Hallo verehrte Captain-Huk-Leserinnen und -Leser,
nachfolgend stellen wir Euch heute ein Urteil aus Frankfurt am Main zur fiktiven Abrechnung mit UPE-Aufschlägen, Verbringungskosten und Kleinteileersatz vor. Das Ansinnen der Versicherung zur Kürzung der fiktiven Reparaturkosten, die einen Prüfbericht der DEKRA mit Kürzungen der UPE-Aufschläge, der Verbringungskosten und der Kosten für Kleinteile vorgelegt hatte, wurde kurz und richtig vom erkennenden Gericht abgebügelt. Bekanntlich hat der Geschädigte auch das Recht, seinen Unfallschaden auf der Basis eines qualifizierten Sachverständigengutachtens abrechnen zu lassen. Wenn eine fiktive Schadensabrechnung möglich ist, sind nach der BGH-Rechtsprechung die üblichen Preise einer regionalen Markenfachwerkstatt zugrunde zu legen.
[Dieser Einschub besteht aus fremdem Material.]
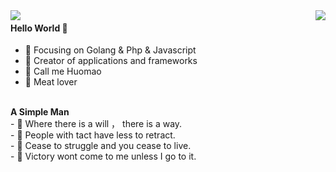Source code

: <img  align="right" src="https://github-readme-streak-stats.herokuapp.com?user=w303972870&theme=neon_blurange&hide_border=true&locale=zh&date_format=%5BY.%5Dn.j" />

<img  align="left" src="https://github-readme-stats.vercel.app/api?username=w303972870&show_icons=true&hide_title=true&theme=outrun&hide_border=true" />





#### Hello World 👋

- :orange_book: Focusing on Golang & Php & Javascript
- :hammer: Creator of applications and frameworks
- :ram: Call me Huomao
- :meat_on_bone: Meat lover
<br/>
<b>A Simple Man</b><br/>
- 🔭 Where there is a will ， there is a way.<br/>
- 🌱 People with tact have less to retract.<br/>
- 👯 Cease to struggle and you cease to live.<br/>
- 🤔 Victory wont come to me unless I go to it. <br/>

<!--
<img  align="right" src="https://github-readme-stats.vercel.app/api/top-langs/?username=w303972870&theme=outrun" />
<img  align="center" src="https://activity-graph.herokuapp.com/graph?username=w303972870&theme=dracula" />
-->
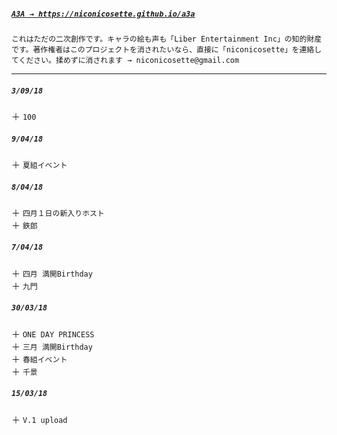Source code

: ##### <a href="https://niconicosette.github.io/a3a"> `A3A → https://niconicosette.github.io/a3a` </a>

`これはただの二次創作です。キャラの絵も声も「Liber Entertainment Inc」の知的財産です。著作権者はこのプロジェクトを消されたいなら、直接に「niconicosette」を連絡してください。揉めずに消されます → niconicosette@gmail.com`

<hr>

##### `3/09/18`<br>
＋ `100`<br>

##### `9/04/18`<br>
＋ `夏組イベント`<br>

##### `8/04/18`<br>
＋ `四月１日の新入りホスト`<br>
＋ `鉄郎`<br>

##### `7/04/18`<br>
＋ `四月 満開Birthday`<br>
＋ `九門`<br>

##### `30/03/18`<br>
＋ `ONE DAY PRINCESS`<br>
＋ `三月 満開Birthday`<br>
＋ `春組イベント`<br>
＋ `千景`

##### `15/03/18`<br>
＋ `V.1 upload`
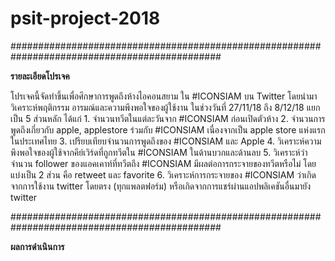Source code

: # psit-project-2018

##############################################################################################


**รายละเอียดโปรเจค**

โปรเจคนี้จัดทำขึ้นเพื่อศึกษาการพูดถึงห้างไอคอนสยาม ใน #ICONSIAM บน Twitter
โดยนำมาวิเคราะห์พฤติกรรม อารมณ์และความพึงพอใจของผู้ใช้งาน ในช่วงวันที่ 27/11/18 ถึง 8/12/18
  แยกเป็น 5 ส่วนหลัก ได้แก่
    1. จำนวนทวีตในแต่ละวันจาก #ICONSIAM ก่อนเปิดตัวห้าง
    2. จำนวนการพูดถึงเกี่ยวกับ apple, applestore ร่วมกับ #ICONSIAM เนื่องจากเป็น apple store แห่งแรกในประเทศไทย
    3. เปรียบเทียบจำนวนการพูดถึงของ #ICONSIAM และ Apple
    4. วิเคราะห์ความพึงพอใจของผู้ใช้จากคีย์เวิร์ดที่ถูกทวีตใน #ICONSIAM ในด้านบวกและด้านลบ
    5. วิเคราะห์ว่าจำนวน follower ของแอคเคาท์ที่ทวีตถึง #ICONSIAM มีผลต่อการกระจายของทวีตหรือไม่ โดยแบ่งเป็น 2 ส่วน คือ retweet และ favorite
    6. วิเคราะห์การกระจายของ #ICONSIAM ว่าเกิดจากการใช้งาน twitter โดยตรง (ทุกแพลตฟอร์ม) หรือเกิดจากการแชร์ผ่านแอปพลิเคชันอื่นมายัง twitter
    
##############################################################################################

**ผลการดำเนินการ**
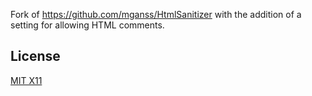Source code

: Fork of https://github.com/mganss/HtmlSanitizer with the addition of a setting for allowing HTML comments.

License
-------
[MIT X11](http://en.wikipedia.org/wiki/MIT_License)
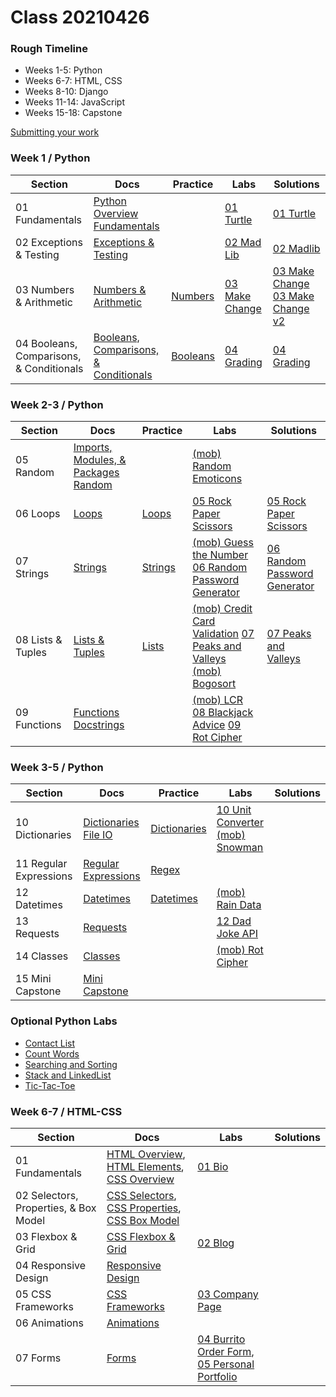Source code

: # Class 20210426

### Rough Timeline

- Weeks 1-5: Python
- Weeks 6-7: HTML, CSS
- Weeks 8-10: Django
- Weeks 11-14: JavaScript
- Weeks 15-18: Capstone

[Submitting your work](<0 General/Submitting Your Work.md>)

### Week 1 / Python

| Section                                  | Docs                                                                                                                                     | Practice                                                                             | Labs                                                                                | Solutions                                                                                                                                                  |
| ---------------------------------------- | ---------------------------------------------------------------------------------------------------------------------------------------- | ------------------------------------------------------------------------------------ | ----------------------------------------------------------------------------------- | ---------------------------------------------------------------------------------------------------------------------------------------------------------- |
| 01 Fundamentals                          | [Python Overview](<1 Python/01 Fundamentals/00 Python Overview.md>) [Fundamentals](<1 Python/01 Fundamentals/01 Fundamentals.md>)        |                                                                                      | [01 Turtle](<1 Python/01 Fundamentals/(lab01)Turtle.md>)                            | [01 Turtle](Code/anthony/python/lesson1/lab1_turtle_solution.py)                                                                                           |
| 02 Exceptions & Testing                  | [Exceptions & Testing](<1 Python/02 Exceptions & Testing/02 Exceptions & Testing.md>)                                                    |                                                                                      | [02 Mad Lib](<1 Python/02 Exceptions & Testing/(lab02)Mad Lib.md>)                  | [02 Madlib](Code/anthony/python/lesson2/lab2_madlibs_solution.py)                                                                                          |
| 03 Numbers & Arithmetic                  | [Numbers & Arithmetic](<1 Python/03 Numbers & Arithmetic/03 Numbers & Arithmetic.md>)                                                    | [Numbers](<1 Python/03 Numbers & Arithmetic/numbers_practice.py>)                    | [03 Make Change](<1 Python/03 Numbers & Arithmetic/(lab03)Make Change.md>)          | [03 Make Change](Code/anthony/python/lesson3/lab3_make_change_solution.py) [03 Make Change v2](Code/anthony/python/lesson3/lab3v2_make_change_solution.py) |
| 04 Booleans, Comparisons, & Conditionals | [Booleans, Comparisons, & Conditionals](<1 Python/04 Booleans, Comparisons, & Conditionals/04 Booleans, Comparisons, & Conditionals.md>) | [Booleans](<1 Python/04 Booleans, Comparisons, & Conditionals/booleans_practice.py>) | [04 Grading](<1 Python/04 Booleans, Comparisons, & Conditionals/(lab04)Grading.md>) | [04 Grading](Code/anthony/python/lesson4/lab4_grading_solution.py)                                                                                         |

### Week 2-3 / Python

| Section           | Docs                                                                                                                                | Practice                                                | Labs                                                                                                                                                                                                                                             | Solutions                                                                                |
| ----------------- | ----------------------------------------------------------------------------------------------------------------------------------- | ------------------------------------------------------- | ------------------------------------------------------------------------------------------------------------------------------------------------------------------------------------------------------------------------------------------------ | ---------------------------------------------------------------------------------------- |
| 05 Random         | [Imports, Modules, & Packages](<1 Python/05 Random/05 Imports, Modules, & Packages.md>) [Random](<1 Python/05 Random/06 Random.md>) |                                                         | [(mob) Random Emoticons](<1 Python/05 Random/(mob01)Random Emoticon Generator.md>)                                                                                                                                                               |                                                                                          |
| 06 Loops          | [Loops](<1 Python/06 Loops/07 While & For Loops.md>)                                                                                | [Loops](<1 Python/06 Loops/loops_practice.py>)          | [05 Rock Paper Scissors](<1 Python/06 Loops/(lab05)Rock Paper Scissors.md>)                                                                                                                                                                      | [05 Rock Paper Scissors](Code/anthony/python/lesson6/RPS.py)                             |
| 07 Strings        | [Strings](<1 Python/07 Strings/08 Strings.md>)                                                                                      | [Strings](<1 Python/07 Strings/strings_practice.py>)    | [(mob) Guess the Number](<1 Python/07 Strings/(mob02)Guess The Number.md>) [06 Random Password Generator](<1 Python/07 Strings/(lab06)Random Password Generator.md>)                                                                             | [06 Random Password Generator](Code/anthony/python/lesson7/random_password_generator.py) |
| 08 Lists & Tuples | [Lists & Tuples](<1 Python/08 Lists & Tuples/09 Lists & Tuples.md>)                                                                 | [Lists](<1 Python/08 Lists & Tuples/lists_practice.py>) | [(mob) Credit Card Validation](<1 Python/08 Lists & Tuples/(mob03)Credit Card Validation.md>) [07 Peaks and Valleys](<1 Python/08 Lists & Tuples/(lab07)Peaks and Valleys.md>) [(mob) Bogosort](<1 Python/08 Lists & Tuples/(mob04)Bogosort.md>) | [07 Peaks and Valleys](Code/anthony/python/lesson8/peaks_and_valleys_solution.py)        |
| 09 Functions      | [Functions](<1 Python/09 Functions/10 Functions.md>) [Docstrings](<1 Python/09 Functions/11 Docstrings.md>)                         |                                                         | [(mob) LCR](<1 Python/09 Functions/(mob05) LCR.md>) [08 Blackjack Advice](<1 Python/09 Functions/(lab08) Blackjack Advice.md>) [09 Rot Cipher](<1 Python/09 Functions/(lab09) Rot Cipher.md>)                                                    | [](Code/anthony/python/)                                                                 |

### Week 3-5 / Python

| Section                | Docs                                                                                                              | Practice                                                            | Labs                                                                                                                                     | Solutions                |
| ---------------------- | ----------------------------------------------------------------------------------------------------------------- | ------------------------------------------------------------------- | ---------------------------------------------------------------------------------------------------------------------------------------- | ------------------------ |
| 10 Dictionaries        | [Dictionaries](<1 Python/10 Dictionaries/12 Dictionaries.md>) [File IO](<1 Python/10 Dictionaries/13 File IO.md>) | [Dictionaries](<1 Python/10 Dictionaries/dictionaries_practice.py>) | [10 Unit Converter](<1 Python/10 Dictionaries/(lab10) Unit Converter.md>) [(mob) Snowman](<1 Python/10 Dictionaries/(mob06) Snowman.md>) | [](Code/anthony/python/) |
| 11 Regular Expressions | [Regular Expressions](<1 Python/11 Regular Expressions/14 Regular Expressions in Python.md>)                      | [Regex](<1 Python/11 Regular Expressions/regex_practice.py>)        |                                                                                                                                          | [](Code/anthony/python/) |
| 12 Datetimes           | [Datetimes](<1 Python/12 Datetimes/15 Datetimes.md>)                                                              | [Datetimes](<1 Python/12 Datetimes/datetimes_practice.py>)          | [(mob) Rain Data](<1 Python/12 Datetimes/(mob07) Rain Data.md>)                                                                          | [](Code/anthony/python/) |
| 13 Requests            | [Requests](<1 Python/13 Requests/16 Requests.md>)                                                                 |                                                                     | [12 Dad Joke API](<1 Python/13 Requests/(lab12) Dad Joke API.md>)                                                                        | [](Code/anthony/python/) |
| 14 Classes             | [Classes](<1 Python/14 Classes/14 Classes.md>)                                                                    |                                                                     | [(mob) Rot Cipher](<1 Python/14 Classes/(mob08)Rot Cipher Classes.md>)                                                                   | [](Code/anthony/python/) |
| 15 Mini Capstone       | [Mini Capstone](<1 Python/15 Mini Capstone/15 Mini Capstone.md>)                                                  |                                                                     |                                                                                                                                          | [](Code/anthony/python/) |

### Optional Python Labs

- [Contact List](<1 Python/Optional Labs/Contact List.md>)
- [Count Words](<1 Python/Optional Labs/Count Words.md>)
- [Searching and Sorting](<1 Python/Optional Labs/Searching and Sorting.md>)
- [Stack and LinkedList](<1 Python/Optional Labs/Stack and LinkedList.md>)
- [Tic-Tac-Toe](<1 Python/Optional Labs/Tic-Tac-Toe.md>)

### Week 6-7 / HTML-CSS

| Section                               | Docs                                                                                                                                                                                                                                                                              | Labs                                                                                                                                                           | Solutions                |
| ------------------------------------- | --------------------------------------------------------------------------------------------------------------------------------------------------------------------------------------------------------------------------------------------------------------------------------- | -------------------------------------------------------------------------------------------------------------------------------------------------------------- | ------------------------ |
| 01 Fundamentals                       | [HTML Overview](<2 HTML + CSS/01 Fundamentals/01 HTML Overview.md>), [HTML Elements](<2 HTML + CSS/01 Fundamentals/02 HTML Elements.md>), [CSS Overview](<2 HTML + CSS/01 Fundamentals/03 CSS Overview.md>)                                                                       | [01 Bio](<2 HTML + CSS/01 Fundamentals/(lab01) Bio.md>)                                                                                                        | [](Code/anthony/python/) |
| 02 Selectors, Properties, & Box Model | [CSS Selectors](<2 HTML + CSS/02 Selectors, Properties, & Box Model/04 CSS Selectors.md>), [CSS Properties](<2 HTML + CSS/02 Selectors, Properties, & Box Model/05 CSS Properties.md>), [CSS Box Model](<2 HTML + CSS/02 Selectors, Properties, & Box Model/06 CSS Box Model.md>) |                                                                                                                                                                | [](Code/anthony/python/) |
| 03 Flexbox & Grid                     | [CSS Flexbox & Grid](<2 HTML + CSS/03 Flexbox & Grid/07 CSS Flexbox + Grid.md>)                                                                                                                                                                                                   | [02 Blog](<2 HTML + CSS/03 Flexbox & Grid/(lab02) Blog.md>)                                                                                                    | [](Code/anthony/python/) |
| 04 Responsive Design                  | [Responsive Design](<2 HTML + CSS/04 Responsive Design/08 CSS Responsive Design.md>)                                                                                                                                                                                              |                                                                                                                                                                | [](Code/anthony/python/) |
| 05 CSS Frameworks                     | [CSS Frameworks](<2 HTML + CSS/05 CSS Frameworks/09 CSS Frameworks.md>)                                                                                                                                                                                                           | [03 Company Page](<2 HTML + CSS/05 CSS Frameworks/(lab03) Company.md>)                                                                                         | [](Code/anthony/python/) |
| 06 Animations                         | [Animations](<2 HTML + CSS/06 Animations/10 CSS Animations.md>)                                                                                                                                                                                                                   |                                                                                                                                                                | [](Code/anthony/python/) |
| 07 Forms                              | [Forms](<2 HTML + CSS/07 Forms/11 HTML Forms.md>)                                                                                                                                                                                                                                 | [04 Burrito Order Form](<2 HTML + CSS/07 Forms/(lab04) Burrito Order Form.md>), [05 Personal Portfolio](<2 HTML + CSS/07 Forms/(lab05) Personal Portfolio.md>) | [](Code/anthony/python/) |
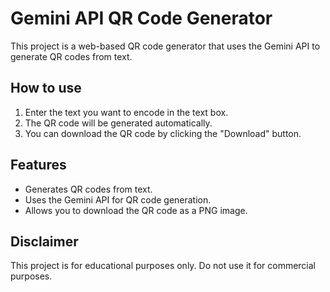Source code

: # Gemini API QR Code Generator

This project is a web-based QR code generator that uses the Gemini API to generate QR codes from text.

## How to use

1. Enter the text you want to encode in the text box.
2. The QR code will be generated automatically.
3. You can download the QR code by clicking the "Download" button.

## Features

*   Generates QR codes from text.
*   Uses the Gemini API for QR code generation.
*   Allows you to download the QR code as a PNG image.

## Disclaimer

This project is for educational purposes only. Do not use it for commercial purposes.
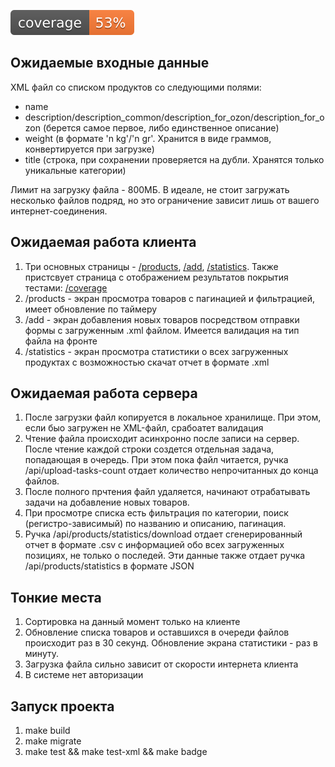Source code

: ![Code Coverage](.github/badges/coverage.svg)

## Ожидаемые входные данные

XML файл со списком продуктов со следующими полями:

- name
- description/description_common/description_for_ozon/description_for_ozon (берется самое первое, либо единственное описание)
- weight (в формате 'n kg'/'n gr'. Хранится в виде граммов, конвертируется при загрузке)
- title (строка, при сохранении проверяется на дубли. Хранятся только уникальные категории)

Лимит на загрузку файла - 800МБ. В идеале, не стоит загружать несколько файлов подряд, но это ограничение зависит лишь от вашего интернет-соединения.

## Ожидаемая работа клиента
1. Три основных страницы - [/products](http://62.84.113.142:8041/products), [/add](http://62.84.113.142:8041/add), [/statistics](http://62.84.113.142:8041/statistics). Также пристсвует страница с отображением результатов покрытия тестами: [/coverage](http://62.84.113.142:8042/coverage)
2. /products - экран просмотра товаров с пагинацией и фильтрацией, имеет обновление по таймеру
3. /add - экран добавления новых товаров посредством отправки формы с загруженным .xml файлом. Имеется валидация на тип файла на фронте
4. /statistics - экран просмотра статистики о всех загруженных продуктах с возможностью скачат отчет в формате .xml

## Ожидаемая работа сервера
1. После загрузки файл копируется в локальное хранилище. При этом, если быо загружен не XML-файл, срабоатет валидация
2. Чтение файла происходит асинхронно после записи на сервер. После чтение каждой строки создется отдельная задача, попадающая в очередь. При этом пока файл читается, ручка /api/upload-tasks-count отдает количество непрочитанных до конца файлов.
3. После полного прчтения файл удаляется, начинают отрабатывать задачи на добавление новых товаров.
4. При просмотре списка есть фильтрация по категории, поиск (регистро-зависимый) по названию и описанию, пагинация.
5. Ручка /api/products/statistics/download отдает сгенерированный отчет в формате .csv с информацией обо всех загруженных позициях, не только о последей. Эти данные также отдает ручка /api/products/statistics в формате JSON

## Тонкие места
1. Сортировка на данный момент только на клиенте
2. Обновление списка товаров и оставшихся в очереди файлов происходит раз в 30 секунд. Обновление экрана статистики - раз в минуту.
3. Загрузка файла сильно зависит от скорости интернета клиента
4. В системе нет авторизации

## Запуск проекта

1. make build 
2. make migrate
2. make test && make test-xml && make badge

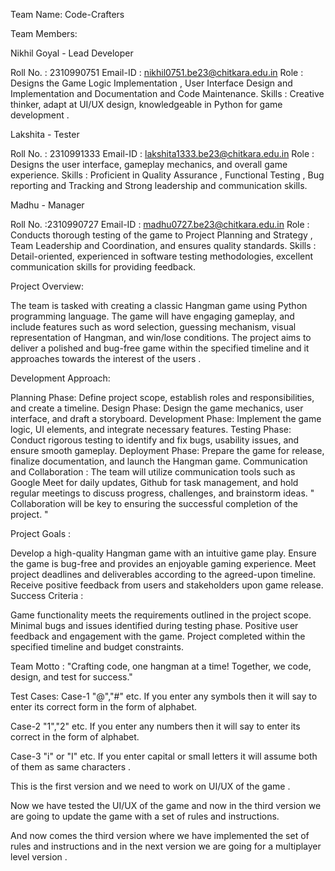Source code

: 
Team Name: Code-Crafters

Team Members:

Nikhil Goyal - Lead Developer

Roll No. : 2310990751
Email-ID : nikhil0751.be23@chitkara.edu.in
Role : Designs the Game Logic Implementation , User Interface Design and Implementation and Documentation and Code Maintenance.
Skills : Creative thinker, adapt at UI/UX design, knowledgeable in Python for game development .

Lakshita - Tester

Roll No. : 2310991333
Email-ID : lakshita1333.be23@chitkara.edu.in
Role : Designs the user interface, gameplay mechanics, and overall game experience.
Skills : Proficient in Quality Assurance , Functional Testing , Bug reporting and Tracking and Strong leadership and communication skills.

Madhu - Manager

Roll No. :2310990727
Email-ID : madhu0727.be23@chitkara.edu.in
Role : Conducts thorough testing of the game to Project Planning and Strategy , Team Leadership and Coordination, and ensures quality standards.
Skills : Detail-oriented, experienced in software testing methodologies, excellent communication skills for providing feedback.

Project Overview: 

The team is tasked with creating a classic Hangman game using Python programming language. The game will have engaging gameplay, and include features such as word selection, guessing mechanism, visual representation of Hangman, and win/lose conditions. The project aims to deliver a polished and bug-free game within the specified timeline and it approaches towards the interest of the users .

Development Approach:

Planning Phase: Define project scope, establish roles and responsibilities, and create a timeline.
Design Phase: Design the game mechanics, user interface, and draft a storyboard.
Development Phase: Implement the game logic, UI elements, and integrate necessary features.
Testing Phase: Conduct rigorous testing to identify and fix bugs, usability issues, and ensure smooth gameplay.
Deployment Phase: Prepare the game for release, finalize documentation, and launch the Hangman game.
Communication and Collaboration : The team will utilize communication tools such as Google Meet for daily updates, Github for task management, and hold regular meetings to discuss progress, challenges, and brainstorm ideas. " Collaboration will be key to ensuring the successful completion of the project. "

Project Goals :

Develop a high-quality Hangman game with an intuitive game play.
Ensure the game is bug-free and provides an enjoyable gaming experience.
Meet project deadlines and deliverables according to the agreed-upon timeline.
Receive positive feedback from users and stakeholders upon game release.
Success Criteria :

Game functionality meets the requirements outlined in the project scope.
Minimal bugs and issues identified during testing phase.
Positive user feedback and engagement with the game.
Project completed within the specified timeline and budget constraints.

Team Motto : "Crafting code, one hangman at a time! Together, we code, design, and test for success."

Test Cases:
Case-1 "@","#" etc.
If you enter any symbols then  it will say to enter its correct form in the form of alphabet.

Case-2 "1","2" etc.
If you enter any numbers then it will say to enter its correct in the form of alphabet.

Case-3 "i" or "I" etc.
If you enter capital or small letters it will assume both of them as same characters .

This is the first version and we need to work on UI/UX of the game .

Now we have tested the UI/UX of the game and now in the third version we are going to update the game with a set of rules and instructions.

And now comes the third version where we have implemented the set of rules and instructions and in the next version we are going for a multiplayer level version .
Das gilt auch bei den UPE-Aufschlägen und den Verbringungskosten, falls bei einer Reparatur in der regionalen Fachwerkstatt diese Beträge üblicherweise anfallen. Aber auch an diesem Urteil erkennt man leicht, dass die DEKRA ihre Prüfberichte im Auftrag und nach Weisung der entsprechenden Kraftfahrzeughaftplichtversichwerung erstellt. Es handelt sich mithin bei den sogenannten Prüfberichten nicht um neutrale Gutachten, sondern um einseitig auferlegte Erklärungen der Versicherer. Lest selbst das Urteil des AG Frankfurt am Main und gebt bitte Eure Kommentare ab.
Viele Grüße
Willi Wacker
Amtsgericht Frankfurt am Main Verkündet It. Protokoll am:
Aktenzeichen: 29 C 3160/16 (44) 20.02.2017
Im Namen des Volkes
Urteil
In dem Rechtsstreit
…
Klägerin
gegen
…
Beklagte
hat das Amtsgericht Frankfurt am Main durch die Richterin V. im schriftlichen Verfahren gemäß § 495a ZPO für Recht erkannt:
Die Beklagte wird verurteilt, an die Klägerin EUR 322,52 nebst Zinsen in Höhe von 5 Prozentpunkten über dem jeweiligen Basiszinssatz seit dem 29.08.2016 zu zahlen.
Die Kosten des Rechtsstreits hat die Beklagte zu tragen.
Das Urteil ist vorläufig vollstreckbar.
Entscheidungsgründe
(Von der Darstellung des Tatbestands wird gemäß § 313a Abs. 1 S. 1 ZPO abgesehen.)
Die Klägerin hat gegen die Beklagte einen Anspruch auf Zahlung restlichen Schadensersatzes in Höhe von EUR 322,52 aus § 115 Abs. 1 Nr. 1 VVG i.V.m. §§ 7 Abs. 1 StVG, 249 Abs. 2 Satz 1 BGB.
Die Beklagte haftet unstreitig dem Grunde nach für den der Klägerin aus dem Unfall vom 19.07.2016 entstandenen Schaden.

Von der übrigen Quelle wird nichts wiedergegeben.